SUPPLIED MATERIAL Block Start

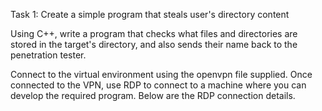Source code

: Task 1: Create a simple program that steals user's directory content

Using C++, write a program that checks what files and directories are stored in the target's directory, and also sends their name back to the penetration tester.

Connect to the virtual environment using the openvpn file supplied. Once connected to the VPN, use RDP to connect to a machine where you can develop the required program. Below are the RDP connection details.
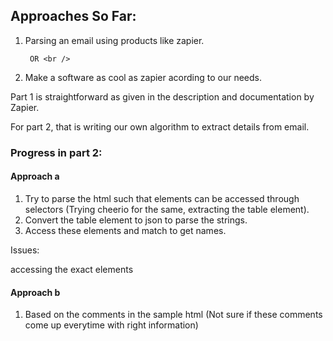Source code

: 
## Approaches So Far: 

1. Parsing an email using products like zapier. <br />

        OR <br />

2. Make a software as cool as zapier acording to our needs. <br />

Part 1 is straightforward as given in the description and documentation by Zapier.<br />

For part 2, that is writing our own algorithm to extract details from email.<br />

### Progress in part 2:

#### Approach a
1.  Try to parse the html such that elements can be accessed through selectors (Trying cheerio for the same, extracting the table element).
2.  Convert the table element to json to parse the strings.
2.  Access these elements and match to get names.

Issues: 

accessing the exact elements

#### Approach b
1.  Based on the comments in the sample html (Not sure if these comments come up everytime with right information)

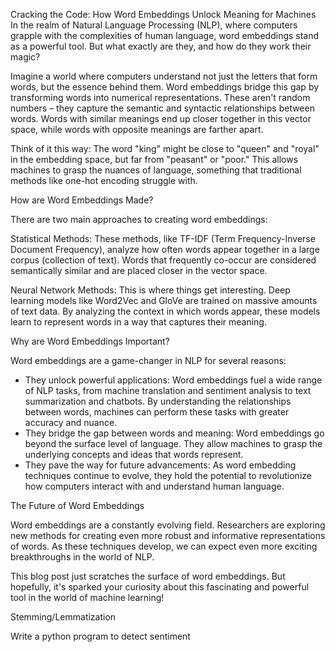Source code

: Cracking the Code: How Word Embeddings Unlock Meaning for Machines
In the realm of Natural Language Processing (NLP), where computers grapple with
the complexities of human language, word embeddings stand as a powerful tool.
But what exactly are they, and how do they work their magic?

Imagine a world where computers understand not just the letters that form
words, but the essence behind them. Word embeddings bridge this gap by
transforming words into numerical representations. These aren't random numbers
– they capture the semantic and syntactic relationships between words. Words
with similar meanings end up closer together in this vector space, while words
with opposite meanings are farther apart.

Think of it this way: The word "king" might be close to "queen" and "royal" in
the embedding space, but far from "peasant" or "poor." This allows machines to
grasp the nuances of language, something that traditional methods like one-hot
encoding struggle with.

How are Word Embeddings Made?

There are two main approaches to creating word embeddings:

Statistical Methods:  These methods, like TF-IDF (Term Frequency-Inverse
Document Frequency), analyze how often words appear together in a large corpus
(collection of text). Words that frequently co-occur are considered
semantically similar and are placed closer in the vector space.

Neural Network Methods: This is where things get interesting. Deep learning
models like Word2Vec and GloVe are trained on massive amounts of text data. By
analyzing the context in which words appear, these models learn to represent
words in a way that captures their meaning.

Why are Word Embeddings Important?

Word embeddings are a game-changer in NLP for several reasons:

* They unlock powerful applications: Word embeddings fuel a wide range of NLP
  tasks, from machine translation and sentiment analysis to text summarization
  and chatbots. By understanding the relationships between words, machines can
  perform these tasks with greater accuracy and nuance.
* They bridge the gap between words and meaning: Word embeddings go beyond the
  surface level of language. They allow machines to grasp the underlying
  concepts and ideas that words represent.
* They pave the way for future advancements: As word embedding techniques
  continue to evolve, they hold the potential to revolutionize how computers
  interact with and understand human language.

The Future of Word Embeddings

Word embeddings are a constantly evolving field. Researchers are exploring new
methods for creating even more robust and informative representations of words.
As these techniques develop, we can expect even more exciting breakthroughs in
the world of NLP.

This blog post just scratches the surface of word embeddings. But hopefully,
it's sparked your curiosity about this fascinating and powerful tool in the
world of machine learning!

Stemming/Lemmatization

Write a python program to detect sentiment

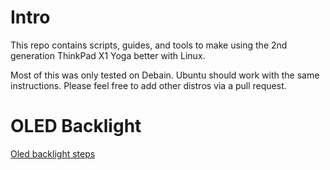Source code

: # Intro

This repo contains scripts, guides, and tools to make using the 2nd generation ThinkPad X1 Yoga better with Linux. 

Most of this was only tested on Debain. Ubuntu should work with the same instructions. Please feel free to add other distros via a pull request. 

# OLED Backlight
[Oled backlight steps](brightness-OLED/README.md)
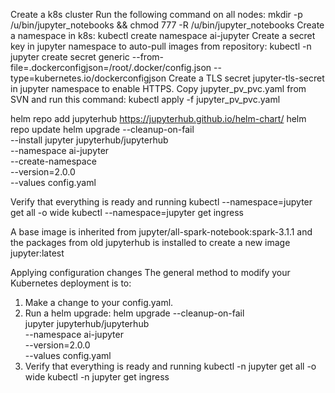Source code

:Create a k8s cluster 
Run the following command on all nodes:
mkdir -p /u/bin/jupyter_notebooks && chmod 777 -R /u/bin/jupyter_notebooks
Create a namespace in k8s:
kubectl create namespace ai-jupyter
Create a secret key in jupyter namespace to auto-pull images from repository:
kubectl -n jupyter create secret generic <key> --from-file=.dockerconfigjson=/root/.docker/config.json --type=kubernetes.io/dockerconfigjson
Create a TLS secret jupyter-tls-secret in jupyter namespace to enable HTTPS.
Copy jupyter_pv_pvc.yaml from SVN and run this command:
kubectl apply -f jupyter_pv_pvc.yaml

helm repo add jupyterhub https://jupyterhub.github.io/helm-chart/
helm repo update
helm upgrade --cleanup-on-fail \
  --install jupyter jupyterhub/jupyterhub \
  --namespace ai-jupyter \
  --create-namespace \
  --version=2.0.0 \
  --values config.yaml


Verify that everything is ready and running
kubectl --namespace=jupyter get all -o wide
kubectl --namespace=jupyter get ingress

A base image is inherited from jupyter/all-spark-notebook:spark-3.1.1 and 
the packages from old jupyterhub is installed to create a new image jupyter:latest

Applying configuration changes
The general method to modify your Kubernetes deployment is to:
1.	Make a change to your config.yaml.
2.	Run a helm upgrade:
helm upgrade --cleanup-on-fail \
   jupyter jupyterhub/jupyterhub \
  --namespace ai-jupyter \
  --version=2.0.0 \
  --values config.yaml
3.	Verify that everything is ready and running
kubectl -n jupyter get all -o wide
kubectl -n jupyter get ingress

SUPPLIED MATERIAL Block End
SUPPLIED MATERIAL Block Start

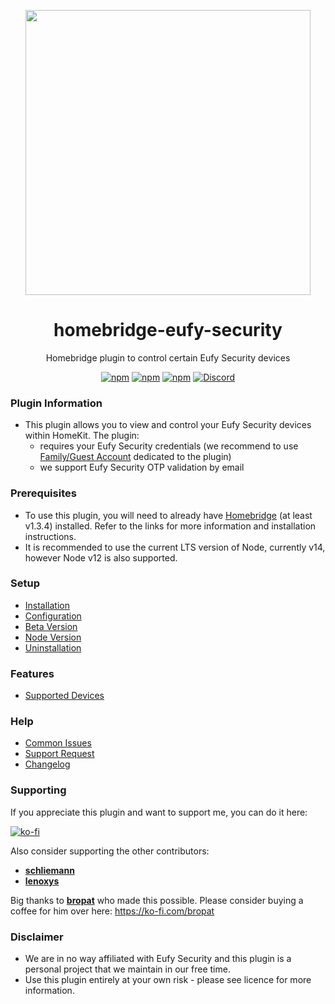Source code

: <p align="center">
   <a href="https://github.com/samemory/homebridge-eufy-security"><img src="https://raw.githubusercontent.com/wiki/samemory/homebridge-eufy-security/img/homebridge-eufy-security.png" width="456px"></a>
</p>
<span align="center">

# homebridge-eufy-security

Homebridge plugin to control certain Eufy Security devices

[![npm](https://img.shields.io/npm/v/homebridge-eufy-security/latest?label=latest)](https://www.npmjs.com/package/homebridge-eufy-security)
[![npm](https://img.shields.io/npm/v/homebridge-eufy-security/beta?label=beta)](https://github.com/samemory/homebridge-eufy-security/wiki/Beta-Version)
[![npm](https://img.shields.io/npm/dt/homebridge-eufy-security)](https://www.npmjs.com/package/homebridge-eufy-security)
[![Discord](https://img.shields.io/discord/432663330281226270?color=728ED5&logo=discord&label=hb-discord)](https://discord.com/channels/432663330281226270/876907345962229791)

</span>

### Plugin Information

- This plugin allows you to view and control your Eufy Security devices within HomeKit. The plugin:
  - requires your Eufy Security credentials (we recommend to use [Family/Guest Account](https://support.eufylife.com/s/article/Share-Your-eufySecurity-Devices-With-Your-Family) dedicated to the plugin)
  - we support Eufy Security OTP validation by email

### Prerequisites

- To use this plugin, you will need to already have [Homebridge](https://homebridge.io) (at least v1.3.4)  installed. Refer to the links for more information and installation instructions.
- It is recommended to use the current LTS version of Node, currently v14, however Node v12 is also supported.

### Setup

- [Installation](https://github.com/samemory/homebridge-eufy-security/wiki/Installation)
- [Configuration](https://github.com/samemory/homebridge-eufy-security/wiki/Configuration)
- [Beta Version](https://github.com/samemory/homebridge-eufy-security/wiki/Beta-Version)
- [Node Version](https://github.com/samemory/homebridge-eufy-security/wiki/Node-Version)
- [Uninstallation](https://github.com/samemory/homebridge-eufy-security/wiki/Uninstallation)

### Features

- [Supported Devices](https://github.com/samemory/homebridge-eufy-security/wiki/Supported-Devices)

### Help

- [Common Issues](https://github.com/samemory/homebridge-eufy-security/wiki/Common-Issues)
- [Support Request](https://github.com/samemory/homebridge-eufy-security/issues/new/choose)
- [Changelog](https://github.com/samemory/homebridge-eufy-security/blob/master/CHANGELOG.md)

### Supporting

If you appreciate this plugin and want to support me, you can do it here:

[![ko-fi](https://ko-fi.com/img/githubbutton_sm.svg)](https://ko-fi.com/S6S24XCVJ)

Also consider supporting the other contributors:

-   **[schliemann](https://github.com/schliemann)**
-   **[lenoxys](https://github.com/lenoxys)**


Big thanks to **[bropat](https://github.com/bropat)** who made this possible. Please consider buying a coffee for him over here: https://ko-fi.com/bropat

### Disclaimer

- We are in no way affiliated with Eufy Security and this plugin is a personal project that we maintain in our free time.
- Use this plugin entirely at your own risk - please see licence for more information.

SUPPLIED MATERIAL Block End

▶ REQUIRED WORK:
Set down, exactly as they stand above, the lines starting with the line with "mkdir -p /u/bin/jupyter_notebooks" and going on through the line with "the packages from", and no others.

▶ RESPONSE BELOW:
mkdir -p /u/bin/jupyter_notebooks && chmod 777 -R /u/bin/jupyter_notebooks
Create a namespace in k8s:
kubectl create namespace ai-jupyter
Create a secret key in jupyter namespace to auto-pull images from repository:
kubectl -n jupyter create secret generic <key> --from-file=.dockerconfigjson=/root/.docker/config.json --type=kubernetes.io/dockerconfigjson
Create a TLS secret jupyter-tls-secret in jupyter namespace to enable HTTPS.
Copy jupyter_pv_pvc.yaml from SVN and run this command:
kubectl apply -f jupyter_pv_pvc.yaml

helm repo add jupyterhub https://jupyterhub.github.io/helm-chart/
helm repo update
helm upgrade --cleanup-on-fail \
  --install jupyter jupyterhub/jupyterhub \
  --namespace ai-jupyter \
  --create-namespace \
  --version=2.0.0 \
  --values config.yaml


Verify that everything is ready and running
kubectl --namespace=jupyter get all -o wide
kubectl --namespace=jupyter get ingress

A base image is inherited from jupyter/all-spark-notebook:spark-3.1.1 and 
the packages from old jupyterhub is installed to create a new image jupyter:latest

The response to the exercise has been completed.